> [WORK REQUEST]: Whenever a line in this data holds the word "cdot", report that line in full.

*** MATERIAL SHOWN ***

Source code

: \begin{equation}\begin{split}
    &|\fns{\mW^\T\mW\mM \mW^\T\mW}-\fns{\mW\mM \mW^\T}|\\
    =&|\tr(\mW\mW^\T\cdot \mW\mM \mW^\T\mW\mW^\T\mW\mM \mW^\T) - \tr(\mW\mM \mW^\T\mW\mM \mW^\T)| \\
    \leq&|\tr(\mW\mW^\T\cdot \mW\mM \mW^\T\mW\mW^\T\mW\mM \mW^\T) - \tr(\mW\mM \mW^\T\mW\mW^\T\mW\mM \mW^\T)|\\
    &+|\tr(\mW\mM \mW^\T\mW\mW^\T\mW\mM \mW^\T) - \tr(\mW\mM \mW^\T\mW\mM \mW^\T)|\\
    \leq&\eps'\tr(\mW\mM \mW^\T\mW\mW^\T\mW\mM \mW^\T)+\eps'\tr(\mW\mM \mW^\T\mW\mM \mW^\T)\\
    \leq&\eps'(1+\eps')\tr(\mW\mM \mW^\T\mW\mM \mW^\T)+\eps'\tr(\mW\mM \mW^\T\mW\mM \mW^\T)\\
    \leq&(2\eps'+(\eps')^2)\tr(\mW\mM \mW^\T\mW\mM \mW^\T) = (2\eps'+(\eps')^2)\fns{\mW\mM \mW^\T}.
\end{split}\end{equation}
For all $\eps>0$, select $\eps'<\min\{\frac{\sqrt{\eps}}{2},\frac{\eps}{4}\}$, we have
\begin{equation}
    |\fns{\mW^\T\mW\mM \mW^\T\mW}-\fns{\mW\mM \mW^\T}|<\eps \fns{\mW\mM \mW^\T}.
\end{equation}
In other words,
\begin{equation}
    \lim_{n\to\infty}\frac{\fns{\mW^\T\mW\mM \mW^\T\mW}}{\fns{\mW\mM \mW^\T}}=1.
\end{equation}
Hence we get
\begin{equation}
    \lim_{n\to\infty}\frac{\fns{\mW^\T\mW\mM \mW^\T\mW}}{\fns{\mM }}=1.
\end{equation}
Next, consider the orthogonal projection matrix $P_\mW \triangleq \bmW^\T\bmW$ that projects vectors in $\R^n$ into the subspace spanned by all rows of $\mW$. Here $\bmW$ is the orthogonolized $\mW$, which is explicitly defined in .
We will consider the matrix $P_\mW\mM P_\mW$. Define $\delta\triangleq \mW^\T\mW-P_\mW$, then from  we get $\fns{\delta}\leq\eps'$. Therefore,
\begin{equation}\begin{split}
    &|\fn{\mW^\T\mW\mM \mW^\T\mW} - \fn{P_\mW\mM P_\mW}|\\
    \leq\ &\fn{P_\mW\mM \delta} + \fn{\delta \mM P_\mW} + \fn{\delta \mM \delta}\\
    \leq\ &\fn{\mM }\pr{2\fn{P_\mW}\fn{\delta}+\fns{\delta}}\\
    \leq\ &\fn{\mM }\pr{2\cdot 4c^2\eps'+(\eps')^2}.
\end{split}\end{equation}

***

> [TASK RESULT]:
    =&|\tr(\mW\mW^\T\cdot \mW\mM \mW^\T\mW\mW^\T\mW\mM \mW^\T) - \tr(\mW\mM \mW^\T\mW\mM \mW^\T)| \\
    \leq&|\tr(\mW\mW^\T\cdot \mW\mM \mW^\T\mW\mW^\T\mW\mM \mW^\T) - \tr(\mW\mM \mW^\T\mW\mW^\T\mW\mM \mW^\T)|\\
    \leq\ &\fn{\mM }\pr{2\cdot 4c^2\eps'+(\eps')^2}.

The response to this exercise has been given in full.